#### Data provided
%%

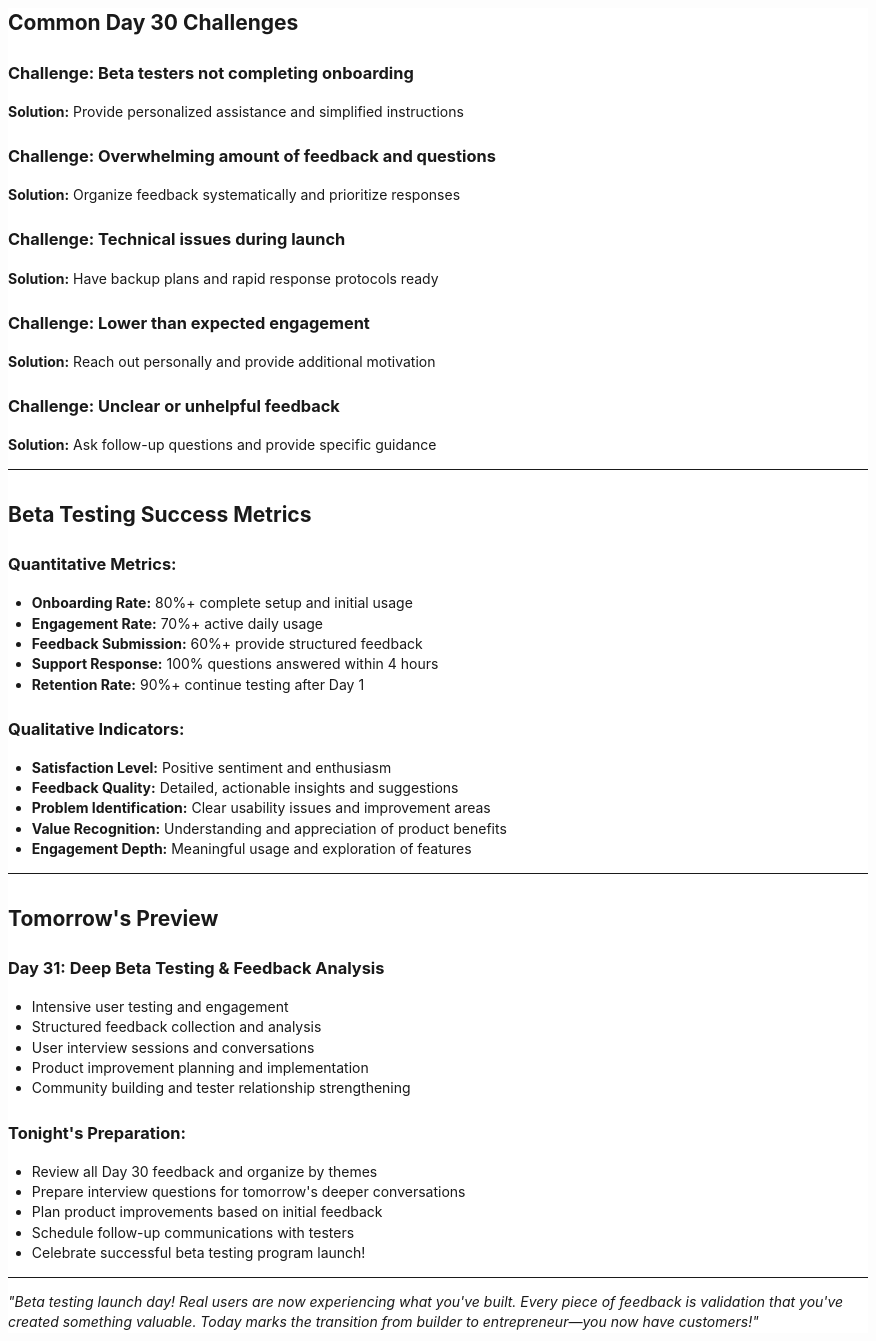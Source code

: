 ## Common Day 30 Challenges

### Challenge: Beta testers not completing onboarding
**Solution:** Provide personalized assistance and simplified instructions

### Challenge: Overwhelming amount of feedback and questions
**Solution:** Organize feedback systematically and prioritize responses

### Challenge: Technical issues during launch
**Solution:** Have backup plans and rapid response protocols ready

### Challenge: Lower than expected engagement
**Solution:** Reach out personally and provide additional motivation

### Challenge: Unclear or unhelpful feedback
**Solution:** Ask follow-up questions and provide specific guidance

---

## Beta Testing Success Metrics

### Quantitative Metrics:
- **Onboarding Rate:** 80%+ complete setup and initial usage
- **Engagement Rate:** 70%+ active daily usage
- **Feedback Submission:** 60%+ provide structured feedback
- **Support Response:** 100% questions answered within 4 hours
- **Retention Rate:** 90%+ continue testing after Day 1

### Qualitative Indicators:
- **Satisfaction Level:** Positive sentiment and enthusiasm
- **Feedback Quality:** Detailed, actionable insights and suggestions
- **Problem Identification:** Clear usability issues and improvement areas
- **Value Recognition:** Understanding and appreciation of product benefits
- **Engagement Depth:** Meaningful usage and exploration of features

---

## Tomorrow's Preview

### Day 31: Deep Beta Testing & Feedback Analysis
- Intensive user testing and engagement
- Structured feedback collection and analysis
- User interview sessions and conversations
- Product improvement planning and implementation
- Community building and tester relationship strengthening

### Tonight's Preparation:
- Review all Day 30 feedback and organize by themes
- Prepare interview questions for tomorrow's deeper conversations
- Plan product improvements based on initial feedback
- Schedule follow-up communications with testers
- Celebrate successful beta testing program launch!

---

*"Beta testing launch day! Real users are now experiencing what you've built. Every piece of feedback is validation that you've created something valuable. Today marks the transition from builder to entrepreneur—you now have customers!"*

%%

#### Task brief
Please return the records above exactly as written, dropping every picture.

#### Result of the task
Source code

: ## Common Day 30 Challenges

### Challenge: Beta testers not completing onboarding
**Solution:** Provide personalized assistance and simplified instructions

### Challenge: Overwhelming amount of feedback and questions
**Solution:** Organize feedback systematically and prioritize responses

### Challenge: Technical issues during launch
**Solution:** Have backup plans and rapid response protocols ready

### Challenge: Lower than expected engagement
**Solution:** Reach out personally and provide additional motivation

### Challenge: Unclear or unhelpful feedback
**Solution:** Ask follow-up questions and provide specific guidance

---

## Beta Testing Success Metrics

### Quantitative Metrics:
- **Onboarding Rate:** 80%+ complete setup and initial usage
- **Engagement Rate:** 70%+ active daily usage
- **Feedback Submission:** 60%+ provide structured feedback
- **Support Response:** 100% questions answered within 4 hours
- **Retention Rate:** 90%+ continue testing after Day 1

### Qualitative Indicators:
- **Satisfaction Level:** Positive sentiment and enthusiasm
- **Feedback Quality:** Detailed, actionable insights and suggestions
- **Problem Identification:** Clear usability issues and improvement areas
- **Value Recognition:** Understanding and appreciation of product benefits
- **Engagement Depth:** Meaningful usage and exploration of features

---

## Tomorrow's Preview

### Day 31: Deep Beta Testing & Feedback Analysis
- Intensive user testing and engagement
- Structured feedback collection and analysis
- User interview sessions and conversations
- Product improvement planning and implementation
- Community building and tester relationship strengthening

### Tonight's Preparation:
- Review all Day 30 feedback and organize by themes
- Prepare interview questions for tomorrow's deeper conversations
- Plan product improvements based on initial feedback
- Schedule follow-up communications with testers
- Celebrate successful beta testing program launch!

---

*"Beta testing launch day! Real users are now experiencing what you've built. Every piece of feedback is validation that you've created something valuable. Today marks the transition from builder to entrepreneur—you now have customers!"*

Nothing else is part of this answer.